Een elektromagneet is een apparaat waarin een magnetisch veld wordt geproduceerd door een elektrische stroom.
De Britse elektrotechnisch ingenieur William Sturgeon, een voormalige soldaat die op 37-jarige leeftijd begon te knoeien in de wetenschappen, vond de elektromagneet uit in 1825. Het apparaat van Sturgeon kwam slechts vijf jaar nadat een Deense wetenschapper ontdekte dat elektriciteit magnetische golven uitzond. Steur maakte gebruik van dit idee en toonde overtuigend aan dat hoe sterker de elektrische stroom, hoe sterker de magnetische kracht.
De eerste elektromagneet die hij bouwde, was een hoefijzervormig stuk ijzer dat was omwikkeld met een losjes gewikkelde spoel van verschillende windingen. Wanneer een stroom door de spoel werd geleid, werd de elektromagneet gemagnetiseerd en toen de stroom werd gestopt, werd de spoel gedemagnetiseerd. Steur toonde zijn kracht door negen pond op te tillen met een stuk ijzer van 7 ounce omwikkeld met draden waardoor de stroom van een batterij met één cel werd gestuurd.
Steur kan zijn elektromagneet regelen, dat wil zeggen, het magnetische veld kan worden aangepast door de elektrische stroom aan te passen. Dit was het begin van het gebruik van elektrische energie voor het maken van bruikbare en bestuurbare machines en legde de basis voor grootschalige elektronische communicatie.
Vijf jaar later maakte een Amerikaanse uitvinder genaamd Joseph Henry (1797 tot 1878) een veel krachtigere versie van de elektromagneet. Henry demonstreerde het potentieel van het apparaat van Sturgeon voor communicatie over lange afstand door een elektronische stroom over een draaddraad te sturen om een elektromagneet te activeren die een bel deed slaan. Zo werd de elektrische telegraaf geboren.

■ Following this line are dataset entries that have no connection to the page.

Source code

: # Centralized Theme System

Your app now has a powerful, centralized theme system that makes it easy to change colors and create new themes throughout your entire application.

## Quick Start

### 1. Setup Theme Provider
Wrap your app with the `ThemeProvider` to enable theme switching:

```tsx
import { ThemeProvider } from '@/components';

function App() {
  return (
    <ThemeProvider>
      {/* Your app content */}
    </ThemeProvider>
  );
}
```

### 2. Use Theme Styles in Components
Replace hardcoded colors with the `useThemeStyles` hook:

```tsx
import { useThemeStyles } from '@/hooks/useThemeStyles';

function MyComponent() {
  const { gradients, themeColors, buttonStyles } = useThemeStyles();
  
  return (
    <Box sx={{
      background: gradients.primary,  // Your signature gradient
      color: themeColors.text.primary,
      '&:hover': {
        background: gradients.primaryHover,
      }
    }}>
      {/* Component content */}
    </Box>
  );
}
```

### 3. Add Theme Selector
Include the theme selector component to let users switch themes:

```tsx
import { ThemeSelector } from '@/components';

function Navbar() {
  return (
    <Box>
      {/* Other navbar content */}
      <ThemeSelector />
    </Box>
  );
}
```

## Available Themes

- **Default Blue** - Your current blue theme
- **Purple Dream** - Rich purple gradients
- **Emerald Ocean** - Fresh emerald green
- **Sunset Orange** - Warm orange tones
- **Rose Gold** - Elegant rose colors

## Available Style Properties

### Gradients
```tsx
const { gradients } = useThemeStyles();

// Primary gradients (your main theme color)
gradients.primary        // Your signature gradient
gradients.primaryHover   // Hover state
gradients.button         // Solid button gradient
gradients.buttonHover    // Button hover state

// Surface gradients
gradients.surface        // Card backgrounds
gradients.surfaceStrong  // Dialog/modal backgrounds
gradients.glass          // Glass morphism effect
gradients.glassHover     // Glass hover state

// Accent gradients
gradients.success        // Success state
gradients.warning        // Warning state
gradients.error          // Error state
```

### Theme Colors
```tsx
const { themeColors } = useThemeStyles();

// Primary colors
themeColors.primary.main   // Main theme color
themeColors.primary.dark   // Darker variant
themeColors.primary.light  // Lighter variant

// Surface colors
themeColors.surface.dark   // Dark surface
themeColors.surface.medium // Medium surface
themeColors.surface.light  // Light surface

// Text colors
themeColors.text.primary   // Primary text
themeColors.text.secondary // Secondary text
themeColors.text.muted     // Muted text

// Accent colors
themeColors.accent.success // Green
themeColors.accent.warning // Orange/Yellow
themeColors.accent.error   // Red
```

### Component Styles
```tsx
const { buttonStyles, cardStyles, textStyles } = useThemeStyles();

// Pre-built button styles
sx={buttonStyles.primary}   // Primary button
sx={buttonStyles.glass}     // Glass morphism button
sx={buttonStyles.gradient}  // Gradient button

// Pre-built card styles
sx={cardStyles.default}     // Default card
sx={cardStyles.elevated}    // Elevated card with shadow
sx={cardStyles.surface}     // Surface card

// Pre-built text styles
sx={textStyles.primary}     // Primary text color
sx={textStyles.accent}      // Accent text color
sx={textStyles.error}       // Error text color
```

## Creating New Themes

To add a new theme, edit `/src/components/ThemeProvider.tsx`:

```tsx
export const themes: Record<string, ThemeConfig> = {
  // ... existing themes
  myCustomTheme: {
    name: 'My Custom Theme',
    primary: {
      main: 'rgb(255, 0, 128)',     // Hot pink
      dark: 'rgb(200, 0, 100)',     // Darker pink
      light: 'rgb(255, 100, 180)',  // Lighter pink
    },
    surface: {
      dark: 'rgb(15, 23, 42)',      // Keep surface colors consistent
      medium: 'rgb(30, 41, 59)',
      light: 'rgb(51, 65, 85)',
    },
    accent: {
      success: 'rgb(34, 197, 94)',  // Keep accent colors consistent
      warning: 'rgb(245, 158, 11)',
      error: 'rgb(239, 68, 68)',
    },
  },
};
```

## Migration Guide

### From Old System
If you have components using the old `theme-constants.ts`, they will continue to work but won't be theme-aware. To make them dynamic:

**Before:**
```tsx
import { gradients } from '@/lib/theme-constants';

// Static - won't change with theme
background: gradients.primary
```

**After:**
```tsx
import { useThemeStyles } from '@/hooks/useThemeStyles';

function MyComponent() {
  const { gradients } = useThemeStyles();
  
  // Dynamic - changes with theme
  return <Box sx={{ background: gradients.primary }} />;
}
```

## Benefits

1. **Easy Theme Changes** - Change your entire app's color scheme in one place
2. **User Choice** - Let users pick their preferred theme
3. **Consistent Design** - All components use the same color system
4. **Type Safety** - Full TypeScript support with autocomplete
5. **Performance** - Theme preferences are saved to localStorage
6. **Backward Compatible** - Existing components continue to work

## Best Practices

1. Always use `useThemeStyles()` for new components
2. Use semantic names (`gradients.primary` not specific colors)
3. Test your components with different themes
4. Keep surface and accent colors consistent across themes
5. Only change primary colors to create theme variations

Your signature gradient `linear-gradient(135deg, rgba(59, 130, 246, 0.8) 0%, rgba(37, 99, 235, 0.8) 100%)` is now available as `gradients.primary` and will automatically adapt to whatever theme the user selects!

Na zijn doorbraak gaf William Sturgeon les, gaf hij lezingen, schreef hij en bleef hij experimenteren. Tegen 1832 had hij een elektromotor gebouwd en de commutator uitgevonden, een integraal onderdeel van de meeste moderne elektromotoren, waarmee de stroom kan worden omgekeerd om koppel te helpen creëren. In 1836 richtte hij het tijdschrift 'Annals of Electricity' op, startte hij de Electrical Society of London en vond een galvanometer met een opgeschorte spoel uit om elektrische stromen te detecteren.
Hij verhuisde naar Manchester in 1840 om te werken bij de Victoria Gallery of Practical Science. Dat project mislukte vier jaar later, en vanaf dat moment maakte hij zijn levende lezingen en het geven van demonstraties. Voor een man die zoveel wetenschap gaf, verdiende hij er blijkbaar weinig voor. In slechte gezondheid en met weinig geld bracht hij zijn laatste dagen door in barre omstandigheden. Hij stierf op 4 december 1850 in Manchester.